The credit crisis has been touted as one of the greatest threats to the global financial system since the 1930s. It is not surprising, then, that the crisis has also produced unprecedented volatility in the financial markets and large losses for many investors’.
The credit crisis affected the bond market in the beginning. The companies had to pay a higher rate of interest to borrow money for raising capital.
The yield on the Treasury bonds is considered to be safe, risk free and the return is less as compared to the other financial instruments.
However, during the crisis, the yield on the two-year Treasury bonds decreased from 5% to 1%. Yields on shorter term treasury bonds were negative. Investors were ready to pay to the Treasury to hold the money as it was considered safe.
The stock prices were highest in 2007 and sharply declined in 2008. All the major stock markets of the world: U.S., Europe, Hong Kong and Asia declined in 2008.
The banks and financial institutions also became insolvent.
The trust and confidence of the investors was completely broken.
The rich (10% of the world population) are becoming richer. They prosper and invest their savings in the financial markets.
The poor (90% of the population) borrow money and their debt increases.
The US has increased its monetary base (notes and coins in circulation plus reserves held at the central bank). The money has been invested in the stock market.
The price earnings ratio for most of the blue chip companies is between 25 and 30. The historic average is around 16. It was higher only in 1929, 2000 and 2007.
Today, the United States of America is in debt. There is a debt burden of around $40,000 per person in the nation.
The personal saving of American households has decreased and their debt has been increasing.
The stability of the global financial markets depends on global coordination.
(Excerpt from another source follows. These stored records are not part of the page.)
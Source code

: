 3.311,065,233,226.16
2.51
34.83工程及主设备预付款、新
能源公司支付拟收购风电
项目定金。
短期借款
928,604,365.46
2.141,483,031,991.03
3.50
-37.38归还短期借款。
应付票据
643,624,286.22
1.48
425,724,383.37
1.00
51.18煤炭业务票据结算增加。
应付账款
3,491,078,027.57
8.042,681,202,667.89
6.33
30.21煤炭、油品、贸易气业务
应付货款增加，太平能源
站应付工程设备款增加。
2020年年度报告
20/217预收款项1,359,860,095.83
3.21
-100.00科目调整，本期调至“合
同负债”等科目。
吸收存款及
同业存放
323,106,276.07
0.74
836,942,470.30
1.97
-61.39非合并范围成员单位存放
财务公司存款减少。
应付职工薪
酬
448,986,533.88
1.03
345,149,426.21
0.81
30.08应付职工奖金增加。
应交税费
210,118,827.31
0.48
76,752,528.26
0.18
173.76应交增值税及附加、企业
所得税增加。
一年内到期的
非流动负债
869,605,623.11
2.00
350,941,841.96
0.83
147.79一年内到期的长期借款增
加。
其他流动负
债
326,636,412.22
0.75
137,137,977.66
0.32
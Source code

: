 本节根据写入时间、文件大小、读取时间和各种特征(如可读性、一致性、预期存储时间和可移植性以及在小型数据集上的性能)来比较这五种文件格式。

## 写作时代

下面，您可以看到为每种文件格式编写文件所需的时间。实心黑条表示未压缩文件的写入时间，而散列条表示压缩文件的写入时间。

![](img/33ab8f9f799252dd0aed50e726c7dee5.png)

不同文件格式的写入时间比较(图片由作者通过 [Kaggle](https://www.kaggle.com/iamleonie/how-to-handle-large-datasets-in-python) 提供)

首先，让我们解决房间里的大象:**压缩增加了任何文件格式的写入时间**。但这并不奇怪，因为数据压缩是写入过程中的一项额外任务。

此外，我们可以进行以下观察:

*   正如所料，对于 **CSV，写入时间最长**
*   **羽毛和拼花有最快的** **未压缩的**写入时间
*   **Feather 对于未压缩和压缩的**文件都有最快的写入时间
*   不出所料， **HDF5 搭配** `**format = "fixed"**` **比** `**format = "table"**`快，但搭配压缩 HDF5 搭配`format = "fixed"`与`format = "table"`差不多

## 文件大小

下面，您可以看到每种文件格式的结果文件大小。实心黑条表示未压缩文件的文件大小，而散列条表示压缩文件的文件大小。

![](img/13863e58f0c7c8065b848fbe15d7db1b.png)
Resilience of financial institutions: The Basel III regulatory framework will strengthen the financial institutions. They have laid out principles for effective banking supervision. There are strict requirements for the risk weighted capital of the banks.
The risks in the financial system should be reduced and it should be strengthened.
Loss-absorbing instruments have to be created to strengthen the financial institutions and provide sufficient capital in the event of liquidation.
In the event of a crisis, banks have to be liquidated in a systematic way.
Major banks should hold more capital and the capital should be of a higher quality.
Organizational measures should ensure easy restructuring and liquidation in case of a crisis.